Winter fishing doesn't get much better.



Thursday, 1 January 2026

Poking About

A new club ticket was purchased for a river on the edge of the Fens, a venue that rises on chalk and generally runs clear, the upper reaches holding dace,chub and trout and the lower end classic Fen fish, rudd, bream and if you're lucky tench.

Waaaak and I arranged to have a day looking round just after Christmas, but his car troubles ( sing along with Adam ) meant I was alone.

First stop, an absolutely tiny stream, mostly unfishable, due to it being only inches deep. In a rare deep(er) pool I spied dace, but didn't fish, noting the spot for a future visit.

A few miles down the road in a hillbilly town, I walked an overgrown, almost canal like section, festooned with floating detritus, plastic bottles, cans, the usual stuff.

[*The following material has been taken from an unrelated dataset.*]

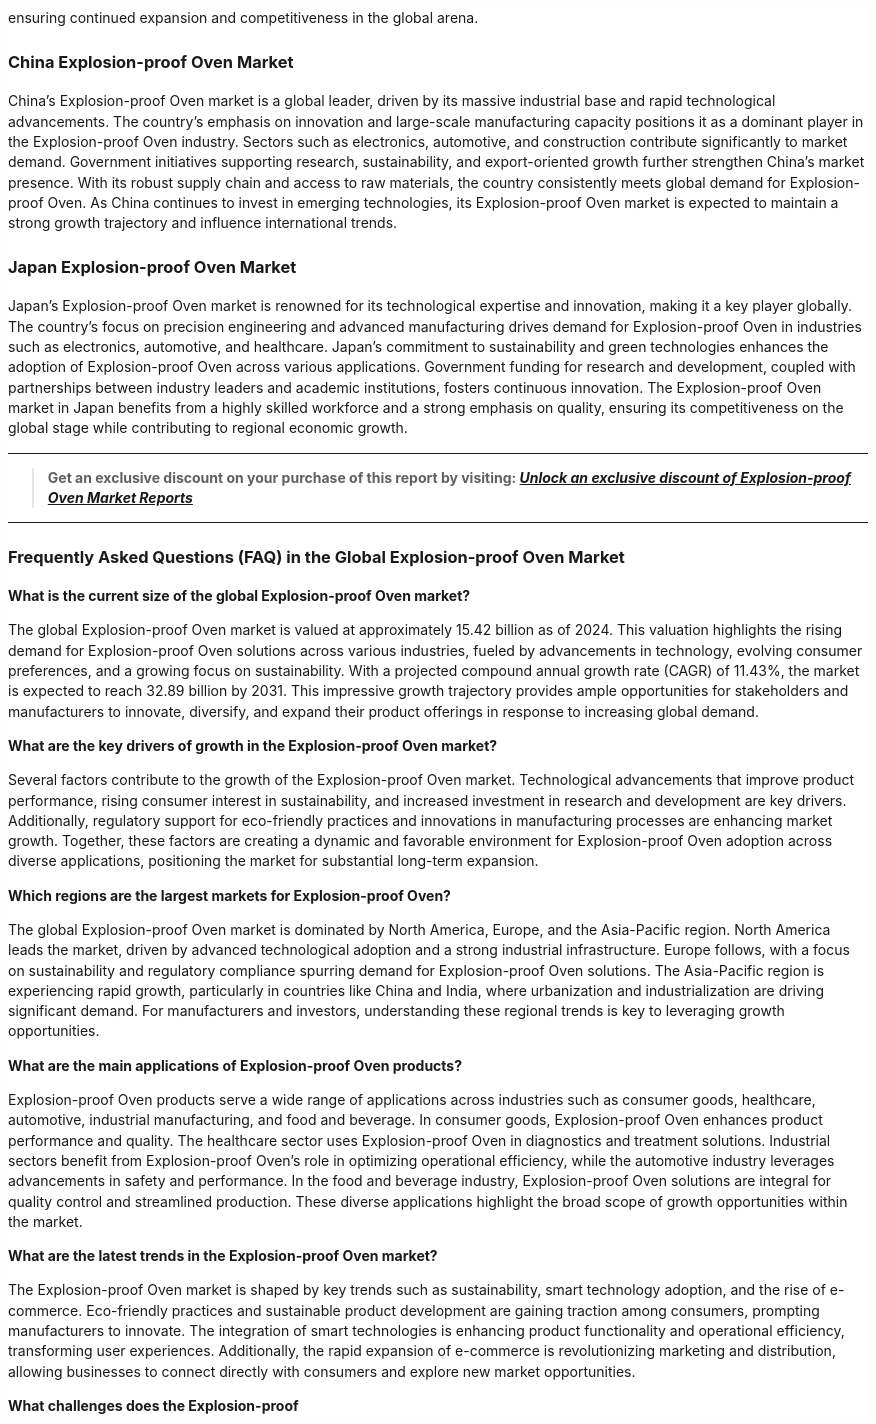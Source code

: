 ensuring continued expansion and competitiveness in the global arena.</p><h3>China Explosion-proof Oven Market</h3><p>China&rsquo;s Explosion-proof Oven market is a global leader, driven by its massive industrial base and rapid technological advancements. The country&rsquo;s emphasis on innovation and large-scale manufacturing capacity positions it as a dominant player in the Explosion-proof Oven industry. Sectors such as electronics, automotive, and construction contribute significantly to market demand. Government initiatives supporting research, sustainability, and export-oriented growth further strengthen China&rsquo;s market presence. With its robust supply chain and access to raw materials, the country consistently meets global demand for Explosion-proof Oven. As China continues to invest in emerging technologies, its Explosion-proof Oven market is expected to maintain a strong growth trajectory and influence international trends.</p><h3>Japan Explosion-proof Oven Market</h3><p>Japan&rsquo;s Explosion-proof Oven market is renowned for its technological expertise and innovation, making it a key player globally. The country&rsquo;s focus on precision engineering and advanced manufacturing drives demand for Explosion-proof Oven in industries such as electronics, automotive, and healthcare. Japan&rsquo;s commitment to sustainability and green technologies enhances the adoption of Explosion-proof Oven across various applications. Government funding for research and development, coupled with partnerships between industry leaders and academic institutions, fosters continuous innovation. The Explosion-proof Oven market in Japan benefits from a highly skilled workforce and a strong emphasis on quality, ensuring its competitiveness on the global stage while contributing to regional economic growth.</p><hr /><blockquote><p><strong>Get an exclusive discount on your purchase of this report by visiting: <em><a href="://marketresearchpulse.com/ask-for-discount/44270?utm_source=Github&amp;utm_medium=022">Unlock an exclusive discount of Explosion-proof Oven Market Reports</a></em>&nbsp;</strong></p></blockquote><hr /><h3>Frequently Asked Questions (FAQ) in the Global Explosion-proof Oven Market</h3><p><strong>What is the current size of the global Explosion-proof Oven market?</strong></p><p>The global Explosion-proof Oven market is valued at approximately 15.42 billion as of 2024. This valuation highlights the rising demand for Explosion-proof Oven solutions across various industries, fueled by advancements in technology, evolving consumer preferences, and a growing focus on sustainability. With a projected compound annual growth rate (CAGR) of 11.43%, the market is expected to reach 32.89 billion by 2031. This impressive growth trajectory provides ample opportunities for stakeholders and manufacturers to innovate, diversify, and expand their product offerings in response to increasing global demand.</p><p><strong>What are the key drivers of growth in the Explosion-proof Oven market?</strong></p><p>Several factors contribute to the growth of the Explosion-proof Oven market. Technological advancements that improve product performance, rising consumer interest in sustainability, and increased investment in research and development are key drivers. Additionally, regulatory support for eco-friendly practices and innovations in manufacturing processes are enhancing market growth. Together, these factors are creating a dynamic and favorable environment for Explosion-proof Oven adoption across diverse applications, positioning the market for substantial long-term expansion.</p><p><strong>Which regions are the largest markets for Explosion-proof Oven?</strong></p><p>The global Explosion-proof Oven market is dominated by North America, Europe, and the Asia-Pacific region. North America leads the market, driven by advanced technological adoption and a strong industrial infrastructure. Europe follows, with a focus on sustainability and regulatory compliance spurring demand for Explosion-proof Oven solutions. The Asia-Pacific region is experiencing rapid growth, particularly in countries like China and India, where urbanization and industrialization are driving significant demand. For manufacturers and investors, understanding these regional trends is key to leveraging growth opportunities.</p><p><strong>What are the main applications of Explosion-proof Oven products?</strong></p><p>Explosion-proof Oven products serve a wide range of applications across industries such as consumer goods, healthcare, automotive, industrial manufacturing, and food and beverage. In consumer goods, Explosion-proof Oven enhances product performance and quality. The healthcare sector uses Explosion-proof Oven in diagnostics and treatment solutions. Industrial sectors benefit from Explosion-proof Oven&rsquo;s role in optimizing operational efficiency, while the automotive industry leverages advancements in safety and performance. In the food and beverage industry, Explosion-proof Oven solutions are integral for quality control and streamlined production. These diverse applications highlight the broad scope of growth opportunities within the market.</p><p><strong>What are the latest trends in the Explosion-proof Oven market?</strong></p><p>The Explosion-proof Oven market is shaped by key trends such as sustainability, smart technology adoption, and the rise of e-commerce. Eco-friendly practices and sustainable product development are gaining traction among consumers, prompting manufacturers to innovate. The integration of smart technologies is enhancing product functionality and operational efficiency, transforming user experiences. Additionally, the rapid expansion of e-commerce is revolutionizing marketing and distribution, allowing businesses to connect directly with consumers and explore new market opportunities.</p><p><strong>What challenges does the Explosion-proof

Groups of bored kids roamed the banks ( sounds as if they're more feral and delinquent than "walked" or "played aĺong". I've been ready the Daily Mail you know ).

It was all rather uninspiring.

I came to a little weir pool, plenty of flow here. It looked great, if you ignored the masses of bankside rubbish. When you usually fish in a rural environment you forget what dirty bstards some people are.

First trot down and the float shot under. A lovely, good sized dace, the first fish on the beautiful ten foot, cut down 1990s Drennan Crystalite, customised by the legendary Lord Lobkin of Wivenhoe.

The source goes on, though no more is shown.